Katrina is a cleaner at Jonna’s house who is unhappy that she has to clean someone else’s houses because her friend Asger has gone bankrupt and is now hiding from creditors, and to raise self-esteem beats her.
Asger is a friend of Katrina, unhappy because his dream of his own cafe collapsed, there is no money, I do not want to work, and debt collectors are on their heels, threatening to cut off their fingers.

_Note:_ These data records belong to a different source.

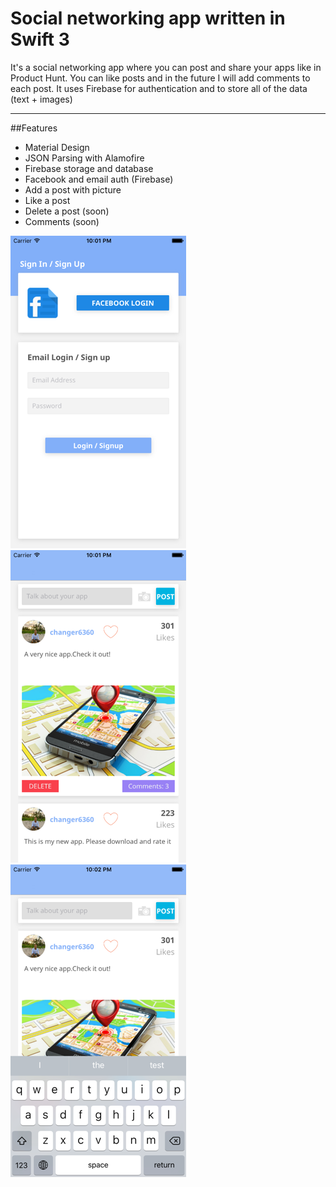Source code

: Social networking app written in Swift 3
============
It's a social networking app where you can post and share your apps like in Product Hunt. You can like posts and in the future I will add comments to each post. It uses Firebase for authentication and to store all of the data (text + images)

---
##Features
- Material Design
- JSON Parsing with Alamofire
- Firebase storage and database
- Facebook and email auth (Firebase)
- Add a post with picture
- Like a post
- Delete a post (soon)
- Comments (soon)

![Screen Varian1](https://github.com/changer6360/social-networking-app/blob/master/screens/login.png)![Screen Variant 2](https://github.com/changer6360/social-networking-app/blob/master/screens/timeline.png)![Screen Variant 3](https://github.com/changer6360/social-networking-app/blob/master/screens/post.png)

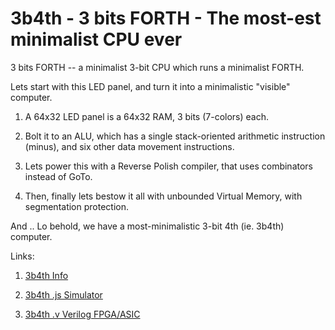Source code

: # 3b4th - 3 bits FORTH - The most-est minimalist CPU ever

3 bits FORTH -- a minimalist 3-bit CPU which runs a minimalist FORTH.

Lets start with this LED panel, and turn it into a minimalistic "visible"
computer.

1. A 64x32 LED panel is a 64x32 RAM, 3 bits (7-colors) each.

2. Bolt it to an ALU, which has a single stack-oriented arithmetic
instruction (minus), and six other data movement instructions.

3. Lets power this with a Reverse Polish compiler, that uses combinators
instead of GoTo.

4. Then, finally lets bestow it all with unbounded Virtual Memory, with
segmentation protection.

And .. Lo behold, we have a most-minimalistic 3-bit 4th (ie. 3b4th)  computer.

Links:

1. [3b4th Info](https://point.enablery.org/shri/3b4thelp.html)

2. [3b4th .js Simulator](https://point.enablery.org/shri/3b4th)

3. [3b4th .v Verilog FPGA/ASIC](https://point.enablery.org/shri/3b4th/verilog)

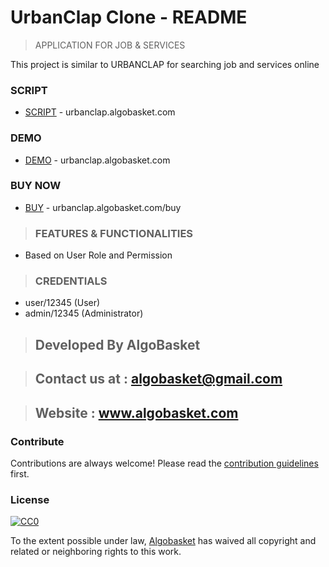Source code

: # UrbanClap Clone - README
> APPLICATION FOR JOB & SERVICES

This project is similar to URBANCLAP for searching job and services online

### SCRIPT 
- [SCRIPT](http://urbanclap.algobasket.com) - urbanclap.algobasket.com

### DEMO   
- [DEMO](http://urbanclap.algobasket.com) - urbanclap.algobasket.com
 
### BUY NOW    
- [BUY](http://urbanclap.algobasket.com/buy) - urbanclap.algobasket.com/buy

> ### FEATURES & FUNCTIONALITIES
- Based on User Role and Permission

> ### CREDENTIALS 
 - user/12345  (User)
 - admin/12345 (Administrator)
 
 > ## Developed By AlgoBasket
 
> ## Contact us at : algobasket@gmail.com
 
> ## Website : www.algobasket.com

### Contribute

Contributions are always welcome!
Please read the [contribution guidelines](contributing.md) first.

### License

[![CC0](https://licensebuttons.net/p/zero/1.0/88x31.png)](https://creativecommons.org/publicdomain/zero/1.0/)

To the extent possible under law, [Algobasket](http://algobasket.com/copyright) has waived all copyright and related or neighboring rights to this work.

As a result, Runge got a kind of society of alcoholics anonymous, only instead of alcoholics here unhappy people who turned their state of mind into a kind of bad habit. Like ponies, they each walk in their own circle with blinders in their eyes, afraid to break the bonds that bind them until, one day, their fates cross. And then a miracle happens, imperceptible at once, but rooting happiness in the soul of most of them. This feeling slowly grows and grows somewhere deep, and only a strong blow can cut through the crust covering their wounded souls and release it out. Moreover, the blow in this case is not always a figurative concept: one of the heroes will be brutally beaten, someone will recoup on the furniture that turned up under the arm, and someone will be struck by the truth that has been revealed.
This film is the final in the so-called "liberation trilogy". Bjorn Ruge, before that there were “If I Look Back” (2003) and “Mouth in the Mouth” (2005), and in each of the films the characters were given the opportunity to break the artificially erected walls around them and free themselves to feel the taste for life again. Obviously, the title of the movie "Happy End" suggests that only now they have learned it.